But here’s the thing: The Careys and Marshmans never had a single convert until their seventh year on the mission field, and when he was baptized, it caused a riot among the Indians, resulting in political opposition with the colonial administrators.

Years later, God did bless William Carey and his missionary co-workers with a great harvest of people won to Christ.

Now put yourself in their shoes for a moment and imagine how you would feel in year six! What if you gave up in year six, just before God open the doors to success opened in India? All that labor would have been for nothing!

What made them stay and suffer for Christ, and labor and pray and be faithful and witness in a hard field with a difficult people for years with no results! Their journals reveal that the very things we find in today’s text kept them on the field! But they also record many discouraging days—days when the Careys and Marshmens questioned their calling, their motives, their methods, even their own sanity!

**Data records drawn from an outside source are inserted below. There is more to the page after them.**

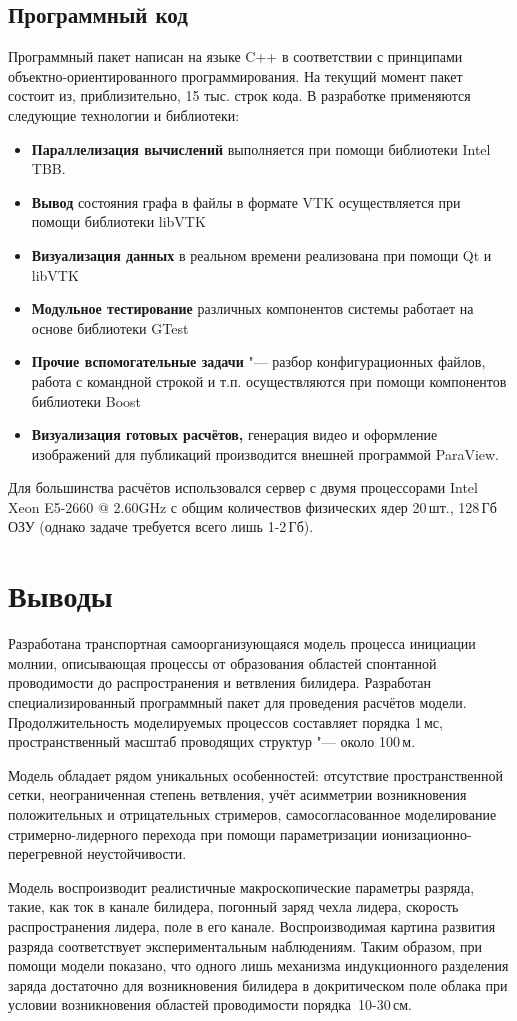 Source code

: \subsection{Программный код}
Программный пакет написан на языке C++ в соответствии с принципами объектно-ориентированного программирования. На текущий момент пакет состоит из, приблизительно, 15 тыс. строк кода. В разработке применяются следующие технологии и библиотеки:
\begin{itemize}
	\item \textbf{Параллелизация вычислений} выполняется при помощи библиотеки Intel TBB.
	\item \textbf{Вывод} состояния графа в файлы в формате VTK осуществляется при помощи библиотеки libVTK
	\item \textbf{Визуализация данных} в реальном времени реализована при помощи Qt и libVTK
	\item \textbf{Модульное тестирование} различных компонентов системы работает на основе библиотеки GTest
	\item \textbf{Прочие вспомогательные задачи} "--- разбор конфигурационных файлов, работа с командной строкой и т.п. осуществляются при помощи компонентов библиотеки Boost
	\item \textbf{Визуализация готовых расчётов,} генерация видео и оформление изображений для публикаций производится внешней программой ParaView.
\end{itemize}

Для большинства расчётов использовался сервер с двумя процессорами Intel Xeon E5-2660 @ 2.60GHz с общим количествов физических ядер 20\,шт., 128\,Гб ОЗУ (однако задаче требуется всего лишь 1-2\,Гб).

\section{Выводы}
Разработана транспортная самоорганизующаяся модель процесса инициации молнии, описывающая процессы от образования областей спонтанной проводимости до распространения и ветвления билидера. Разработан специализированный программный пакет для проведения расчётов модели. Продолжительность моделируемых процессов составляет порядка 1\,мс, пространственный масштаб проводящих структур "--- около 100\,м.

Модель обладает рядом уникальных особенностей: отсутствие пространственной сетки, неограниченная степень ветвления, учёт асимметрии возникновения положительных и отрицательных стримеров, самосогласованное моделирование стримерно-лидерного перехода при помощи параметризации ионизационно-перегревной неустойчивости.

Модель воспроизводит реалистичные макроскопические параметры разряда, такие, как ток в канале билидера, погонный заряд чехла лидера, скорость распространения лидера, поле в его канале. Воспроизводимая картина развития разряда соответствует экспериментальным наблюдениям. Таким образом, при помощи модели показано, что одного лишь механизма индукционного разделения заряда достаточно для возникновения билидера в докритическом поле облака при условии возникновения областей проводимости порядка~10-30\,см.

\FloatBarrier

Well, he wouldn’t have been the first to do so. In fact, when Paul left Athens, most scholars believe that he was very discouraged. He had had a comparatively unsuccessful campaign in Athens. Everywhere he had gone, he met with opposition and persecution, but usually he left a healthy church—but not in Athens.

Then when Paul came to Corinth…things just seemed to get worse. Paul had run out of money and he was alone without his beloved co-workers for a number of weeks; perhaps months. And Corinth was filled with sinfulness and immorality, and verse 5 says that he was “pressed in his spirit” which means in the Greek that he was “afflicted or suffering in his spirit,”—that is he was suffering a spiritual or mental crisis.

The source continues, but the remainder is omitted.